Adverse Prognosis in Membranous Nephropathy with PLA2R1 Epitope Spreading: A Prospective Study

Background: In primary membranous nephropathy (MN), 80% of patients harbor antibodies against phospholipase A2 receptor 1 (PLA2R1), closely linked to disease prognosis. Prior research has validated the correlation between antibodies directed towards the cysteine-rich(CysR) and C-type lectin 1, 7, and 8(CTLD1, CTLD7, and CTLD8) domains of PLA2R1 and outcomes in MN. Methods: In a prospective cohort of 52 patients with newly diagnosed PLA2R1-MN, with urine protein ≥ 3.5 g/24 hours and estimated glomerular filtration rate ≥30 mL/min/1.73 m², we studied epitope-spreading patterns and domain-specific PLA2R1-Ab clinically using western blot and ELISA. The primary outcome was a combination of remission at 12 months. Kaplan-Meier curves and Multivariable Cox regression were employed to compare the single and multiple epitope patients. Results: All patients had anti-CysR antibodies. 26(50.0%) exhibited multi-domain recognition, with one patient specifically recognizing the CTLD8 domain.
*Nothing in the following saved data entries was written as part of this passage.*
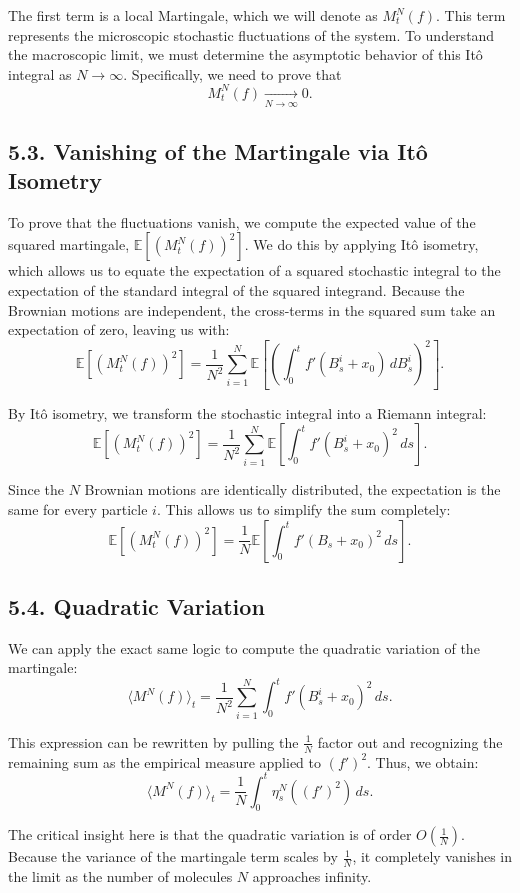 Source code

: \documentclass[11pt]{article}
\theoremstyle{definition}
\theoremstyle{remark}
\begin{document}
The first term is a local Martingale, which we will denote as $M_t^N(f)$. This term represents the microscopic stochastic fluctuations of the system. To understand the macroscopic limit, we must determine the asymptotic behavior of this It\^o integral as $N\to\infty$. Specifically, we need to prove that
\[
M_t^N(f)\xrightarrow[N\to\infty]{}0.
\]

\subsection*{5.3. Vanishing of the Martingale via It\^o Isometry}
To prove that the fluctuations vanish, we compute the expected value of the squared martingale, $\mathbb E[(M_t^N(f))^2]$. We do this by applying It\^o isometry, which allows us to equate the expectation of a squared stochastic integral to the expectation of the standard integral of the squared integrand. Because the Brownian motions are independent, the cross-terms in the squared sum take an expectation of zero, leaving us with:
\[
\mathbb E[(M_t^N(f))^2]
=
\frac{1}{N^2}\sum_{i=1}^N
\mathbb E\!\left[
\left(\int_0^t f'(B_s^i+x_0)\,dB_s^i\right)^2
\right].
\]

By It\^o isometry, we transform the stochastic integral into a Riemann integral:
\[
\mathbb E[(M_t^N(f))^2]
=
\frac{1}{N^2}\sum_{i=1}^N
\mathbb E\!\left[
\int_0^t f'(B_s^i+x_0)^2\,ds
\right].
\]

Since the $N$ Brownian motions are identically distributed, the expectation is the same for every particle $i$. This allows us to simplify the sum completely:
\[
\mathbb E[(M_t^N(f))^2]
=
\frac{1}{N}
\mathbb E\!\left[
\int_0^t f'(B_s+x_0)^2\,ds
\right].
\]

\subsection*{5.4. Quadratic Variation}
We can apply the exact same logic to compute the quadratic variation of the martingale:
\[
\langle M^N(f)\rangle_t
=
\frac{1}{N^2}\sum_{i=1}^N
\int_0^t f'(B_s^i+x_0)^2\,ds.
\]

This expression can be rewritten by pulling the $\frac{1}{N}$ factor out and recognizing the remaining sum as the empirical measure applied to $(f')^2$. Thus, we obtain:
\[
\langle M^N(f)\rangle_t
=
\frac{1}{N}\int_0^t \eta_s^N((f')^2)\,ds.
\]

The critical insight here is that the quadratic variation is of order $O\!\left(\frac{1}{N}\right)$. Because the variance of the martingale term scales by $\frac{1}{N}$, it completely vanishes in the limit as the number of molecules $N$ approaches infinity.
\end{document}
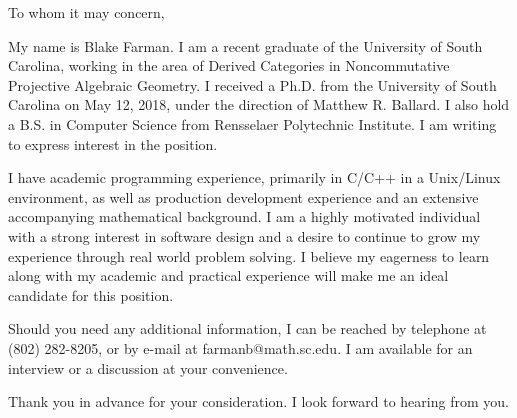 \documentclass{letter}
\begin{document}
\newcommand{\loc}{MathJobs}
\newcommand{\posting}{ position}
\newcommand{\employer}{}

\def\materials{}
\begin{letter}{\employer}
  \opening{To whom it may concern,}
  
  My name is Blake Farman.
  I am a recent graduate of the University of South Carolina, working in the area of Derived Categories in Noncommutative Projective Algebraic Geometry.
  I received a Ph.D. from the University of South Carolina on May 12, 2018, under the direction of Matthew R. Ballard.
  I also hold a B.S. in Computer Science from Rensselaer Polytechnic Institute.
  I am writing to express interest in the \posting.

  I have academic programming experience, primarily in C/C++ in a Unix/Linux environment, as well as production development experience and an extensive accompanying mathematical background.
  I am a highly motivated individual with a strong interest in software design and a desire to continue to grow my experience through real world problem solving.  
  I believe my eagerness to learn along with my academic and practical experience will make me an ideal candidate for this position.

  Should you need any additional information, I can be reached by telephone at (802) 282-8205, or by e-mail at farmanb@math.sc.edu.  
  I am available for an interview or a discussion at your convenience.  
  
  Thank you in advance for your consideration.
  I look forward to hearing from you.
  


\end{letter}
\end{document}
A significant association was observed between PLA2R1-Ab and CysR-Ab(r = 0.869, P ＜0.001), as well as with anti-CTLD1 antibody(r = 0.803, P ＜0.001). During a median follow-up of 11 months(IQR, 6.0-17.0), 27 patients(65.9%) experienced complete or partial nephrotic syndrome remission. Notably, the multi-domain recognition exhibited a reduced remission rate compared to the single-domain(44.44% vs 82.61%, P = 0.011, alongside higher concentrations of anti-PLA2R1 antibodies. A higher baseline level of anti-CTLD1 was notably linked to a lower likelihood of remission. In a univariate analysis, multi-domain recognition decreases the probability of remission[HR, 0.38 (95% CI, 0.16-0.87), P = 0.022]. After the Kaplan-Meier analysis, the multi-domain group showed lower remission rates than the single-domain group at various time points. Conclusion: The PLA2R1 epitope spreading is a potent tool for monitoring disease severity and stratifying patients based on renal outcomes for prognostic purposes. Hence, we advocate evaluating epitope spreading at the baseline stage when determining early therapeutic interventions for individuals diagnosed with MN.